Metadata access and update very slow

Cristian77 · September 25, 2020, 10:27am

Hi,
i have a big problem with metadata update when i have a large spool (500000 records).
When I update the first 20000 I have no problems, the metadata inside the records is updated in 6 seconds, while if I try to update from the record 300000 to 310000, the time for the update increases dramatically. (over 40 minutes)
The data that is updated has the same type as the first 20000.

Phil · September 25, 2020, 10:54am

How are you updating the metadata? Are you using the Metadata Fields Management task or a Script? How was the metadata initially created and what does it contain?

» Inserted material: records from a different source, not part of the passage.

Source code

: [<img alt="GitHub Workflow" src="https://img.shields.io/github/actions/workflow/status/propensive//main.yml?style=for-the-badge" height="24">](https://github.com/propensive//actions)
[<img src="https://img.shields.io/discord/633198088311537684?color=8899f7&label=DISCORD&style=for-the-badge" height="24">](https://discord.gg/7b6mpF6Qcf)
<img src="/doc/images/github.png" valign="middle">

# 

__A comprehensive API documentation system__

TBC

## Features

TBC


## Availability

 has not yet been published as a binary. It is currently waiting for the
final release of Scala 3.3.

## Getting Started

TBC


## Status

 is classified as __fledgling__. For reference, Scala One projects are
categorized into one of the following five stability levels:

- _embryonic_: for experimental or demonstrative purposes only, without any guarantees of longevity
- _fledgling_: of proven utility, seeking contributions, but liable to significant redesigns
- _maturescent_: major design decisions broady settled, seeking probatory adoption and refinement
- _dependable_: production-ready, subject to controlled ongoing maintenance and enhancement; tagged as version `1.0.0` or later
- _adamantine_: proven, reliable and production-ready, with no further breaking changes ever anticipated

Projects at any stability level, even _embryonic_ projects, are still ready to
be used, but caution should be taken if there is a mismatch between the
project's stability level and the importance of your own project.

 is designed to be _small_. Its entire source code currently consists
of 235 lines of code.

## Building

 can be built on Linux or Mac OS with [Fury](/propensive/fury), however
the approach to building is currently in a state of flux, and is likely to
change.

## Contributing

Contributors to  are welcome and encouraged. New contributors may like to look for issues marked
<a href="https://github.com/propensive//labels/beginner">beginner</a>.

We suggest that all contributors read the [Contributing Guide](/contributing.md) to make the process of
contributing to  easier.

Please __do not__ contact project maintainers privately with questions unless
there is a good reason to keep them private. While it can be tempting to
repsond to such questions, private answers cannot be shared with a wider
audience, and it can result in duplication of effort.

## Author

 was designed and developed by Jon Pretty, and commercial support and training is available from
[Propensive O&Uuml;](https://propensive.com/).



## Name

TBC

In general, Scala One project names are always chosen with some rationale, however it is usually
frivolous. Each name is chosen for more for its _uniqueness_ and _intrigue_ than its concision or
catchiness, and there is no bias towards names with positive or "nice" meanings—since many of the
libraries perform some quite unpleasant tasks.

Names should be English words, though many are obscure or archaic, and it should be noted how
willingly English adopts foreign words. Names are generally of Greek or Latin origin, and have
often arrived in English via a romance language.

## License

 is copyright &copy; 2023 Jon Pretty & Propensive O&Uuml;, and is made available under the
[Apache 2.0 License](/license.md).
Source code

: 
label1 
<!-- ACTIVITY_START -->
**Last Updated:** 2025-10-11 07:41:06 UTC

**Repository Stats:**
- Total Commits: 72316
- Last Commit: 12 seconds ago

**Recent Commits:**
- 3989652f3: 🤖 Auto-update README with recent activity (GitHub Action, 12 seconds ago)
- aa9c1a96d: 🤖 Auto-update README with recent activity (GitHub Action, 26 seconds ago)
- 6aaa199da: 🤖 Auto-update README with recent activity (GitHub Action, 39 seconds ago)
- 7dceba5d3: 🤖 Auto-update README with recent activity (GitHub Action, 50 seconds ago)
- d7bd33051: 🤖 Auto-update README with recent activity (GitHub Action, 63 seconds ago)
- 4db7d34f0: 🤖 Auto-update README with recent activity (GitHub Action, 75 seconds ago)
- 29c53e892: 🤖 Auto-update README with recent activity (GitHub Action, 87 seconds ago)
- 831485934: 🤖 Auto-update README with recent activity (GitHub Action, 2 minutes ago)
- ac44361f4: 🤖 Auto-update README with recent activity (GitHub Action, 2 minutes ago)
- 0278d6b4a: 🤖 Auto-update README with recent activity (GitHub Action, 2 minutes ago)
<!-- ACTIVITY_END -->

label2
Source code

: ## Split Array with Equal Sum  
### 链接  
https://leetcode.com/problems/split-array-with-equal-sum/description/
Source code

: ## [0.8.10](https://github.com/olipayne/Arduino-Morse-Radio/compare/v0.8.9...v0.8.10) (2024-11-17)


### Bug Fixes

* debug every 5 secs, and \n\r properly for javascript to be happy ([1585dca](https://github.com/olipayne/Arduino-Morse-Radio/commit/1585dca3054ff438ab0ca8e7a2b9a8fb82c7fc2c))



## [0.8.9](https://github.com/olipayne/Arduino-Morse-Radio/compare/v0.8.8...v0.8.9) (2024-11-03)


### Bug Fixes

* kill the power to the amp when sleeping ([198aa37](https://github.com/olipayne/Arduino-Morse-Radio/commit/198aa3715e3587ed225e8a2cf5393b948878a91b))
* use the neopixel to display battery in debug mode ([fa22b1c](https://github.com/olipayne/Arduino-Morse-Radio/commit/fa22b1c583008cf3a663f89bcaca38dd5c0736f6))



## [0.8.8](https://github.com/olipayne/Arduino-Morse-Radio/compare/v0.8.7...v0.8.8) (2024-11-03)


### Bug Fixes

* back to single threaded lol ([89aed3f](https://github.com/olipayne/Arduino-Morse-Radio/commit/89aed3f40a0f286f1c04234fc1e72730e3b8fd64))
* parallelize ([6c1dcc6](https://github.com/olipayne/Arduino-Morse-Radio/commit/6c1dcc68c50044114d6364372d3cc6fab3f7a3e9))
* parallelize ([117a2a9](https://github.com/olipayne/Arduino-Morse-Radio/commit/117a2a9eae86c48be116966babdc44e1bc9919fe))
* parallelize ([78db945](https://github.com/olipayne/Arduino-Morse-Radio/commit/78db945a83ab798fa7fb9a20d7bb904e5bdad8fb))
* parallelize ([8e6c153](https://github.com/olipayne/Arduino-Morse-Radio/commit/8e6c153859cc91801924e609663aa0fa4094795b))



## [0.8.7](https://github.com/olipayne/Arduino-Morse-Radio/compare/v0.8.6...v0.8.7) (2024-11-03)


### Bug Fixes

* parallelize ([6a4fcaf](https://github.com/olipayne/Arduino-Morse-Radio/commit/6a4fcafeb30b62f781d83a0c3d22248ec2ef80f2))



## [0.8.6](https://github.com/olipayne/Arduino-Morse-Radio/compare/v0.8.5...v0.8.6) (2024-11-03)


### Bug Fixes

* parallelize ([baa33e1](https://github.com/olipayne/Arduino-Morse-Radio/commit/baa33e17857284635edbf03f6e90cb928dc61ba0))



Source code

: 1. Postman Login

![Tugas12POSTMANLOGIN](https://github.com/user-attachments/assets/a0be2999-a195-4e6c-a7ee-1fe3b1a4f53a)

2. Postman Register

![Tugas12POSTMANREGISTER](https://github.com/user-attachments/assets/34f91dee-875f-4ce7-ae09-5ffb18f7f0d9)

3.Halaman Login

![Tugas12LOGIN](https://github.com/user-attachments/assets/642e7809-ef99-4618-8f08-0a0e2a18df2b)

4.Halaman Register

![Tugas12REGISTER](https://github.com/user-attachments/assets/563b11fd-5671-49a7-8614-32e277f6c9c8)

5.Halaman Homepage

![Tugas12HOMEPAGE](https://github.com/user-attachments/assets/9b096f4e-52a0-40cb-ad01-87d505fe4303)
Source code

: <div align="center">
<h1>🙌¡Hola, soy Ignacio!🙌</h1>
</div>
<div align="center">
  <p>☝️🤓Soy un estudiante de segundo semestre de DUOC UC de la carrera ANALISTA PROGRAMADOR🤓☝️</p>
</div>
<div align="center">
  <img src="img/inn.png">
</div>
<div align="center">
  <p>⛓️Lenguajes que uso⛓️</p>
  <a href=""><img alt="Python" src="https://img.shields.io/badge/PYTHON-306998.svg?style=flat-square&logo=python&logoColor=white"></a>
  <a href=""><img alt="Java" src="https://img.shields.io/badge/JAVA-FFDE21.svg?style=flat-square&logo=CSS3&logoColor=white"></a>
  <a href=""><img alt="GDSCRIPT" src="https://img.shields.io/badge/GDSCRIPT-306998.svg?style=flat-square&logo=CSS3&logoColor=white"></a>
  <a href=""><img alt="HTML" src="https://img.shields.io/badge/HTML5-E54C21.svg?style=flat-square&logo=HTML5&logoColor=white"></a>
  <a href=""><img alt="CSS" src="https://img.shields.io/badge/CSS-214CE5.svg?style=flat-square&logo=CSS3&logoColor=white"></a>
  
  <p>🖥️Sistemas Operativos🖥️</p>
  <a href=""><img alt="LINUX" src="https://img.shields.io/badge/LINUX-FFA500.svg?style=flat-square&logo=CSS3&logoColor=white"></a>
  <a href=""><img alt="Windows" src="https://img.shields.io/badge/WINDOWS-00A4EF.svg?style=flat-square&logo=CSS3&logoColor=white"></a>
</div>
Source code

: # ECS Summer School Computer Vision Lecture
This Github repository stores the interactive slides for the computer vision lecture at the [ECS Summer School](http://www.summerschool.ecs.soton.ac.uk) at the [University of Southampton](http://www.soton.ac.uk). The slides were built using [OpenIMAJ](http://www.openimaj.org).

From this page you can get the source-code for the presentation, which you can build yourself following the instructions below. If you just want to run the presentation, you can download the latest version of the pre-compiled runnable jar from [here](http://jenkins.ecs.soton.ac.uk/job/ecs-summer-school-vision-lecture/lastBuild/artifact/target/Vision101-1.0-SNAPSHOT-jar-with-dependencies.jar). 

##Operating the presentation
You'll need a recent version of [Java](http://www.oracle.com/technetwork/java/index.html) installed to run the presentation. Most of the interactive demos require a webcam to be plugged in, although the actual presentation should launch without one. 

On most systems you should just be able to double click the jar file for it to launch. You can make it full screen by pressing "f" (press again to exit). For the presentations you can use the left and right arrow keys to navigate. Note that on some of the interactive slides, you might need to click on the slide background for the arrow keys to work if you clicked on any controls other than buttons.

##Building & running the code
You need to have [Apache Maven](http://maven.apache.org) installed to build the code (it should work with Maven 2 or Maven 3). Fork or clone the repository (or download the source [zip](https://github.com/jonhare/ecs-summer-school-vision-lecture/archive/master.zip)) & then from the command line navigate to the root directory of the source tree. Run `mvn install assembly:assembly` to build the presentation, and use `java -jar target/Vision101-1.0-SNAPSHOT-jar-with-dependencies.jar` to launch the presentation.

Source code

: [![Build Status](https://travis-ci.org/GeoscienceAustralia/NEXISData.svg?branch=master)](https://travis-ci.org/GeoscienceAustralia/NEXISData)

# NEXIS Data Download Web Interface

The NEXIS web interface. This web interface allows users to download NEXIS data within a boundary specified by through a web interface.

Cristian77 · September 28, 2020, 6:53am

Hi,
I have used a script

var oFSO = new ActiveXObject(“Scripting.FileSystemObject”);
var DirectoryCorrente = Watch.GetVariable(“Path_Source”);
var pathfile = DirectoryCorrente + “\output.mcr”;
var outFile = oFSO.OpenTextFile(pathfile,8, true);
var myMeta = new ActiveXObject(“MetadataLib.MetaFile”);
myMeta.LoadFromFile (Watch.GetMetadataFilename());
var metaJob = myMeta.Job();
var metaGroup = metaJob.Group(0);
var metaDocument = “”;
var numerofacce = “”; numerofogli = “” ; IndirizzoIntestatario = “”; Intestatario = “”; locintera = “”; Nominativo = “”; indirizzo = “”;

for (var i=0; i < metaGroup.Count; i++) {
metaDocument = metaGroup.Item(i);
metaDocument.Fields.Add(‘_vger_fld_PROGRESSIVONUMERICO’, i + 1);

    numerofacce = metaGroup.Document(i).FieldByName("_vger_fld_NUMEROFACCE");
    numerofogli = parseInt(numerofacce) / 2;
    IndirizzoIntestatario =metaGroup.Document(i).FieldByName("_vger_fld_Indirizzo");
    IndirizzoIntestatario = IndirizzoIntestatario.split(",").join(" ");
    Intestatario = metaGroup.Document(i).FieldByName("_vger_fld_Nominativo");
    Intestatario = Intestatario.split(",").join(" ");
    outFile.WriteLine(numerofacce + "," + numerofogli + "," + metaGroup.Document(i).FieldByName("_vger_fld_PROGRESSIVONUMERICO") + "," + Intestatario + "," + IndirizzoIntestatario + "," +metaGroup.Document(i).FieldByName("_vger_fld_CAP") + "," + myMeta.Job().Group(0).Document(i).FieldByName("_vger_fld_Localita") + "," + metaGroup.Document(i).FieldByName("_vger_fld_Provincia") + "," + "Airc.ps" + "," + " " + "," + " " + "," + " " + "," + " " + "," + " " + "," + " " + "," + " " );

    locintera = metaDocument.FieldByName("_vger_fld_Localita");
    Nominativo = metaDocument.FieldByName("_vger_fld_Nominativo");
    indirizzo = metaDocument.FieldByName("_vger_fld_Indirizzo");

    if(locintera.length > 30)
    {
            locintera = locintera.substring(0, 30);
            metaDocument.Fields.Add('_vger_fld_Localita', locintera);
    }
    if(Nominativo.length > 40)
    {
            Nominativo = Nominativo.substring(0, 40);
            metaDocument.Fields.Add('_vger_fld_Nominativo', Nominativo);
    }
    if(indirizzo.length > 40)
    {
            indirizzo = indirizzo.substring(0, 40);
            metaDocument.Fields.Add('_vger_fld_Indirizzo', indirizzo);
    }

}
outFile.Close();
myMeta.SaveToFile (Watch.GetMetadataFilename());

Phil · September 28, 2020, 12:16pm

Your issue is likely caused by the three lines in your script that add new fields to the metadata (Localita, Nominativo, Indirizzo). Each time you add a field, the entire metadata structure has to be checked to ensure the structure of each metadata document is the same in the entire file. So as the file grows, the number of checks that have to be performed increases exponentially.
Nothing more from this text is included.